The Supreme Court on Monday declined to hear former President Donald Trump's lawsuit against the Wisconsin Elections Commission, the last of his challenges aimed at overturning the results of the 2020 election.

The suit, filed one month after Democrat Joe Biden won the Badger State by over 20,000 votes, alleged that argued Wisconsin election officials violated the Constitution by expanding mail-in voting amid the COVID-19 pandemic. 

By declining Trump's suit, the Supreme Court, which is comprised of three Trump appointees, put an end to the former president's legal challenges. More than 60 lawsuits brought by the former president and his allies in multiple state and federal courts, including the Supreme Court, failed because they were unable to prove allegations of voter fraud.

Trump lost the 2020 election to Biden — 306-232 — and there is no evidence of widespread election fraud in the 2020 election, a statement which has been backed up by a number of officials, including Trump's former attorney general William Barr and former Director of the Cybersecurity and Infrastructure Security Agency Christopher Krebs.

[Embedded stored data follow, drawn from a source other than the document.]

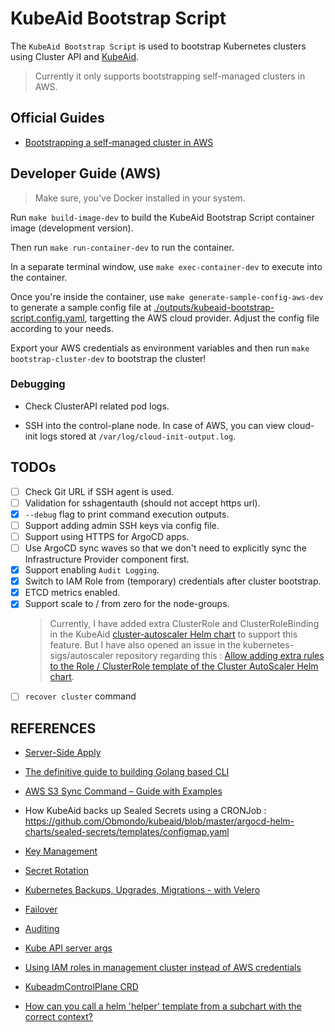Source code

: # KubeAid Bootstrap Script

The `KubeAid Bootstrap Script` is used to bootstrap Kubernetes clusters using Cluster API and [KubeAid](https://github.com/Obmondo/KubeAid).

> Currently it only supports bootstrapping self-managed clusters in AWS.

## Official Guides

- [Bootstrapping a self-managed cluster in AWS](https://github.com/Obmondo/KubeAid/blob/master/docs/aws/capi/cluster.md)

## Developer Guide (AWS)

> Make sure, you've Docker installed in your system.

Run `make build-image-dev` to build the KubeAid Bootstrap Script container image (development version).

Then run `make run-container-dev` to run the container.

In a separate terminal window, use `make exec-container-dev` to execute into the container.

Once you're inside the container, use `make generate-sample-config-aws-dev` to generate a sample config file at [./outputs/kubeaid-bootstrap-script.config.yaml](./outputs/kubeaid-bootstrap-script.config.yaml), targetting the AWS cloud provider. Adjust the config file according to your needs.

Export your AWS credentials as environment variables and then run `make bootstrap-cluster-dev` to bootstrap the cluster!

### Debugging

- Check ClusterAPI related pod logs.

- SSH into the control-plane node. In case of AWS, you can view cloud-init logs stored at `/var/log/cloud-init-output.log`.

## TODOs

- [ ] Check Git URL if SSH agent is used.
- [ ] Validation for sshagentauth (should not accept https url).
- [x] `--debug` flag to print command execution outputs.
- [ ] Support adding admin SSH keys via config file.
- [ ] Support using HTTPS for ArgoCD apps.
- [ ] Use ArgoCD sync waves so that we don't need to explicitly sync the Infrastructure Provider component first.
- [x] Support enabling `Audit Logging`.
- [x] Switch to IAM Role from (temporary) credentials after cluster bootstrap.
- [x] ETCD metrics enabled.
- [x] Support scale to / from zero for the node-groups.
  > Currently, I have added extra ClusterRole and ClusterRoleBinding in the KubeAid [cluster-autoscaler Helm chart](https://github.com/Obmondo/kubeaid/tree/master/argocd-helm-charts/cluster-autoscaler) to support this feature.
  > But I have also opened an issue in the kubernetes-sigs/autoscaler repository regarding this : [Allow adding extra rules to the Role / ClusterRole template of the Cluster AutoScaler Helm chart](https://github.com/kubernetes/autoscaler/issues/7680).
- [ ] `recover cluster` command

## REFERENCES

- [Server-Side Apply](https://kubernetes.io/docs/reference/using-api/server-side-apply/#comparison-with-client-side-apply)

- [The definitive guide to building Golang based CLI](https://www.youtube.com/watch?v=SSRIn5DAmyw)

- [AWS S3 Sync Command – Guide with Examples](https://spacelift.io/blog/aws-s3-sync)

- How KubeAid backs up Sealed Secrets using a CRONJob : https://github.com/Obmondo/kubeaid/blob/master/argocd-helm-charts/sealed-secrets/templates/configmap.yaml

- [Key Management](https://playbook.stakater.com/content/workshop/sealed-secrets/management.html)

- [Secret Rotation](https://github.com/bitnami-labs/sealed-secrets?tab=readme-ov-file#secret-rotation)

- [Kubernetes Backups, Upgrades, Migrations - with Velero](https://youtu.be/zybLTQER0yY?si=qOZcizBqPOeouJ7y)

- [Failover](https://docs.hetzner.com/robot/dedicated-server/ip/failover/)

- [Auditing](https://kubernetes.io/docs/tasks/debug/debug-cluster/audit/)

- [Kube API server args](https://kubernetes.io/docs/reference/command-line-tools-reference/kube-apiserver/)

- [Using IAM roles in management cluster instead of AWS credentials](https://cluster-api-aws.sigs.k8s.io/topics/using-iam-roles-in-mgmt-cluster)

- [KubeadmControlPlane CRD](https://github.com/kubernetes-sigs/cluster-api/blob/main/controlplane/kubeadm/config/crd/bases/controlplane.cluster.x-k8s.io_kubeadmcontrolplanes.yaml)

- [How can you call a helm 'helper' template from a subchart with the correct context?](https://stackoverflow.com/questions/47791971/how-can-you-call-a-helm-helper-template-from-a-subchart-with-the-correct-conte)
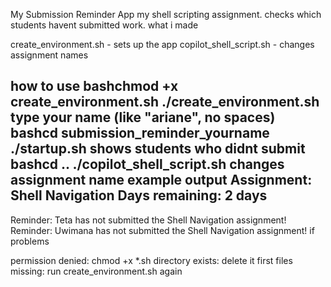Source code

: My Submission Reminder App
my shell scripting assignment. checks which students havent submitted work.
what i made

create_environment.sh - sets up the app
copilot_shell_script.sh - changes assignment names

how to use
bashchmod +x create_environment.sh
./create_environment.sh
type your name (like "ariane", no spaces)
bashcd submission_reminder_yourname
./startup.sh
shows students who didnt submit
bashcd ..
./copilot_shell_script.sh
changes assignment name
example output
Assignment: Shell Navigation
Days remaining: 2 days
--------------------------------------------
Reminder: Teta has not submitted the Shell Navigation assignment!
Reminder: Uwimana has not submitted the Shell Navigation assignment!
if problems

permission denied: chmod +x *.sh
directory exists: delete it first
files missing: run create_environment.sh again
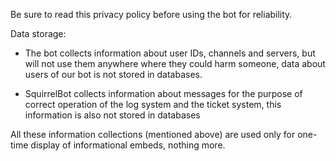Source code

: Be sure to read this privacy policy 
before using the bot for reliability. 

Data storage: 
- The bot collects information about user IDs, channels and servers,
but will not use them anywhere where they could harm someone,
data about users of our bot is not stored in databases.

- SquirrelBot collects information about messages for the purpose of
correct operation of the log system and the ticket system,
this information is also not stored in databases

All these information collections (mentioned above) are used only for 
one-time display of informational embeds, nothing more.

The court did not provide any further explanation for their rejection, as per standard practice, but denying Trump's appeal means that fewer than four of the judges voted to hear the case.

When Trump filed the suit, he asked the Supreme Court to fast-track the case so it could be heard before Congress met on Jan. 6 to certify the Electoral College results. The court denied the request.

The court also declined to hear a lawsuit filed by Texas against battleground states Georgia, Michigan, Pennsylvania, and Wisconsin, and several other Trump challenges to the results of the election in key states.